Thom and I returned to the Pines after missing a week due to covid 19 quarantine.  Victor and Tommy invited us over for a belated celebration of my 67th birthday.

Tommy shot time-lapse video of the sun setting over the Great South Bay.  


After birthday cake, he also showed us mesmerizing images he shot in pre-covid New Zealand.

Later in the week, we served them Varick's chocolate peanut butter balls.


 Both Varick and Thom cooked up a storm


Have you ever eaten a sausage clock?



Thom adapted this burrata recipe from Better Homes & Gardens.  I got a free subscription after buying a floor lamp at Walmart.


Wine with that delicious lunch contributed to the spontaneity of a video we shot to commemorate Magda's & Joe's sixth wedding anniversary.  Randy & Thom knocked it out of the park with their infant and toddler impersonations.


Another house honored a Supreme Court justice.  Have flamingoes ever been used to such fabulous effect?


Returning to the Pines enabled me to swim for the first time in 6 weeks,  twice in the ocean and once in the bay.


Walks to Cherry Grove led to some interesting natural encounters, including a pair of brown snakes


. . . and a very bold buck.


"I'm ready for my close-up, Mr.
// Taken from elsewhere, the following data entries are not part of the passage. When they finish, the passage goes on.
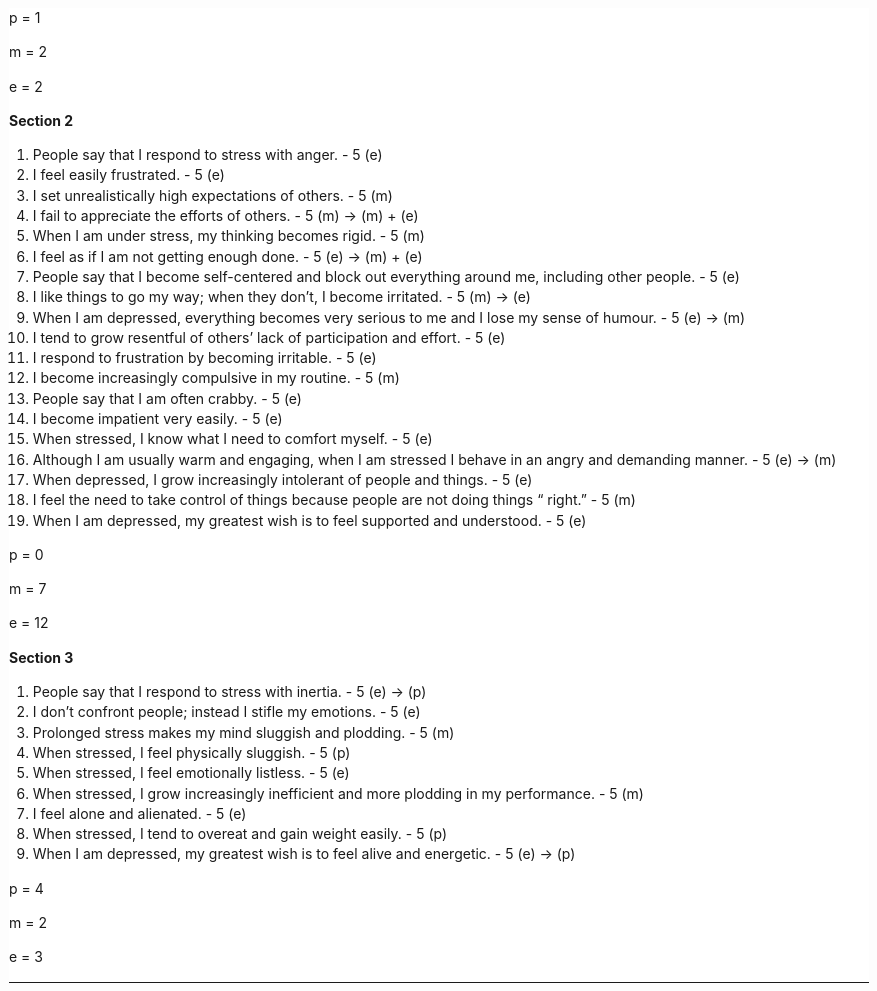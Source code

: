 p = 1

m = 2

e = 2

**Section 2**

1. People say that I respond to stress with anger. - 5 (e)
2. I feel easily frustrated. - 5 (e)
14. I set unrealistically high expectations of others. - 5 (m)
16. I fail to appreciate the efforts of others. - 5 (m) -> (m) + (e)
18. When I am under stress, my thinking becomes rigid. - 5 (m)
19. I feel as if I am not getting enough done. - 5 (e) -> (m) + (e)
20. People say that I become self-centered and block out everything around me, including other people. - 5 (e)
23. I like things to go my way; when they don’t, I become irritated. - 5 (m) -> (e)
24. When I am depressed, everything becomes very serious to me and I lose my sense of humour. - 5 (e) -> (m)
25. I tend to grow resentful of others’ lack of participation and effort. - 5 (e)
26. I respond to frustration by becoming irritable. - 5 (e)
28. I become increasingly compulsive in my routine. - 5 (m)
31. People say that I am often crabby. - 5 (e)
33. I become impatient very easily. - 5 (e)
35. When stressed, I know what I need to comfort myself. - 5 (e)
37. Although I am usually warm and engaging, when I am stressed I behave in an angry and demanding manner. - 5 (e) -> (m)
38. When depressed, I grow increasingly intolerant of people and things. - 5 (e)
39. I feel the need to take control of things because people are not doing things “ right.” - 5 (m)
50. When I am depressed, my greatest wish is to feel supported and understood. - 5 (e)

p = 0

m = 7

e = 12

**Section 3**

1. People say that I respond to stress with inertia. - 5 (e) -> (p)
7. I don’t confront people; instead I stifle my emotions. - 5 (e)
16. Prolonged stress makes my mind sluggish and plodding. - 5 (m)
27. When stressed, I feel physically sluggish. - 5 (p)
28. When stressed, I feel emotionally listless. - 5 (e)
36. When stressed, I grow increasingly inefficient and more plodding in my performance. - 5 (m)
38. I feel alone and alienated. - 5 (e)
44. When stressed, I tend to overeat and gain weight easily. - 5 (p)
50. When I am depressed, my greatest wish is to feel alive and energetic. - 5 (e) -> (p)

p = 4

m = 2

e = 3

---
DeMille."


Additions to my collection of clever (and sometimes X-rated) Cherry Grove house names.








Plenty of random images, too.







Looking forward to my 34th season!


But first, the roughest ferry crossing of the Great South Bay that I've ever experienced.
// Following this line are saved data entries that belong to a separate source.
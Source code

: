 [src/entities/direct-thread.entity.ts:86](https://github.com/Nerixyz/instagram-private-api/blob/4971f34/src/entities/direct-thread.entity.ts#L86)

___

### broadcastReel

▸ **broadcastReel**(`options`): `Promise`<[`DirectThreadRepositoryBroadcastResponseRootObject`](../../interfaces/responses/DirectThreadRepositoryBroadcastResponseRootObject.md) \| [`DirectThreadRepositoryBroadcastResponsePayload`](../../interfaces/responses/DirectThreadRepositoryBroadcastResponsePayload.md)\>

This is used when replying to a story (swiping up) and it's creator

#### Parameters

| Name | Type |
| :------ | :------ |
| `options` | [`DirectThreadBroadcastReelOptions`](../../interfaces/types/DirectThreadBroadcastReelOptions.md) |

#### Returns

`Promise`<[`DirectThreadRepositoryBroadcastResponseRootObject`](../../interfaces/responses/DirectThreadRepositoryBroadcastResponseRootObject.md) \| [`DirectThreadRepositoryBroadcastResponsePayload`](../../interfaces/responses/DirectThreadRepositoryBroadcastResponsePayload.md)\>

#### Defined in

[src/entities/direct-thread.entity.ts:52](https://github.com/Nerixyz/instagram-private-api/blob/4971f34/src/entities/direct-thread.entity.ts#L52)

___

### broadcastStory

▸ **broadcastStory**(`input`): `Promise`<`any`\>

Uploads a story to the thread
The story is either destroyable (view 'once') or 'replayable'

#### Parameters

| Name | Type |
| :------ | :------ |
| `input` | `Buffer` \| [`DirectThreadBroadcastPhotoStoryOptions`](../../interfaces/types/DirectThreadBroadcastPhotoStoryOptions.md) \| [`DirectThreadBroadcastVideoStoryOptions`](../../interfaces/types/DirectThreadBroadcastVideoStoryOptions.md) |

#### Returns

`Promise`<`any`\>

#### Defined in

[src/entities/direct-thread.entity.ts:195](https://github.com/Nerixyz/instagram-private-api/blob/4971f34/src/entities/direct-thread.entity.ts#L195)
Monday, September 21, 2020

Trust Exercise (4*)


Torrid teen love under the abusive eye of a pedagogue.  A Chekhovian second act.  A WTF ending.  And a penetrating examination of male privilege from a woman who's clearly suffered under its hands.  Susan Choi has her cake and lets you eat it, all the while making the acutely insightful pages turn faster and faster.  A Rubik's cube for the Me Too era that I enjoyed immensely but can't quite put together.
 




Thursday, September 17, 2020

Silver Lining

The Metropolitan Museum of Art typically admits 5,000 visitors per hour. During the pandemic they've reduced that to 2,000, reservations required. But the galleries were delightfully uncogested, a first in my experience. I felt like Angie Dickinson in "Dressed To Kill."  I'm standing in front of the first quilt acquired by the museum.  Elizabeth Horne Clarkson sewed it in 1830.

The quilt is part of the Met's 150th anniversary show.  A photo of Marilyn Monroe by Richard Avedon greets visitors to the gallery.
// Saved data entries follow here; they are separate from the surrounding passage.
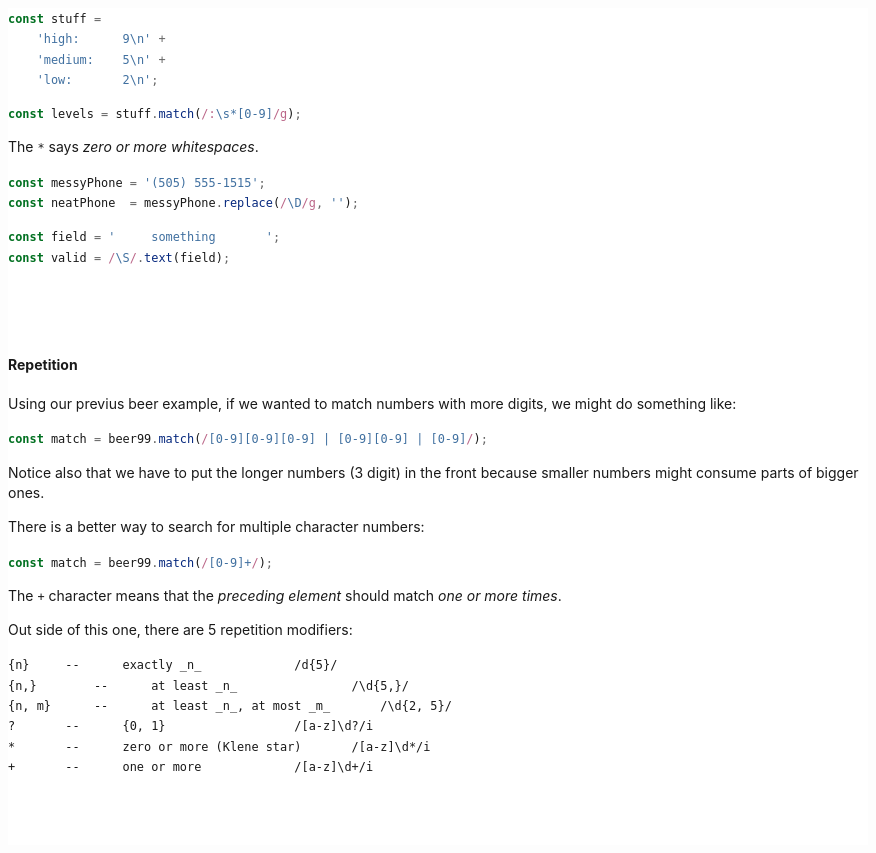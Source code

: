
 ```js
const stuff =
	'high:		9\n' +
	'medium:	5\n' +
	'low:		2\n';
```
```js
const levels = stuff.match(/:\s*[0-9]/g);
```
The `*` says _zero or more whitespaces_.


```js
const messyPhone = '(505) 555-1515';
const neatPhone  = messyPhone.replace(/\D/g, '');
```
```js
const field = '		something		';
const valid = /\S/.text(field);
```

&nbsp;

&nbsp;

#### Repetition <a name="10"></a>


Using our previus beer example, if we wanted to match numbers with more digits, we might do something like:

```js
const match = beer99.match(/[0-9][0-9][0-9] | [0-9][0-9] | [0-9]/);
```

Notice also that we have to put the longer numbers (3 digit) in the front because smaller numbers might consume parts of bigger ones.

There is a better way to search for multiple character numbers:

```js
const match = beer99.match(/[0-9]+/);
```

The `+` character means that the _preceding element_ should match _one or more times_.

Out side of this one, there are 5 repetition modifiers:

```
{n}		--		exactly _n_				/d{5}/
{n,}		--		at least _n_				/\d{5,}/
{n, m}		--		at least _n_, at most _m_		/\d{2, 5}/
?		--		{0, 1}					/[a-z]\d?/i
*		--		zero or more (Klene star)		/[a-z]\d*/i
+ 		--		one or more				/[a-z]\d+/i
```


&nbsp;

&nbsp;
A 19th century Congo power figure stares her down.

"The Little Fourteen-Year-Old Dancer" (1922) by Edgar Degas. Her tutu is contemporary.

Glazed Mexican pottery from the 17th century.


Palladian decor.

Before Gertrude Stein donated this striking portrait, Picasso was absent from the museum's collection.

El Anatsui collected a lot of alcoholic beverage caps to create "Dusasa II" in 2007.


Here's one of my favorite pieces, "Street Story" quilted by Faith Ringgold in 1985.




IMHO, "folk" art has been given short shrift far too long. Joshua Johnson painted Emma Van Name in 1805 but it took the museum more than 200 years to acquire this work by America's earliest known black, professional painter.


Andy Warhol screened Mona after the Louvre loaned the Met the DaVinci original in the early 60s. Little did anyone guess Pittsburgh's favorite son would be just as famous as the Italian master one day.


Max Beckman painted "The Beginning," an autobiographical work, in exile from Germany.

This silk textile, called Manhattan by designer Clayton Knight, captures the sophistication of the Art Deco period.

Tim, who works in the musical instruments department of the Met, showed me "Fanfare" an exhibit of brass instruments he helped design and install.  Tim also worked on "Play It Loud," a rock 'n roll exhibit I loved.  He actually mounted Joni Mitchell's guitar!

His  Boy Scout blue, tasseled in red, made it into "Fanfare," quite a coup in the museum world!



Afterward we went to the museum's roof to see "Lattice Detour" by Hector Zamora.  Meh.

I couldn't visit without taking a peek at the Gerhard Richter's disturbing "Birkenau."  











The gallery directly below exhibited Dutch masters. Vermeer's "Study of a Young Woman" (1665-67).



Rembrandt's "Portrait of Herman Doomer" (1640).



And "Moses Striking the Rock" by Abraham Bloemaert (1596).


I passed Egyptian and Roman art on my way out.  The pandemic must seem like a blip in time to these objects.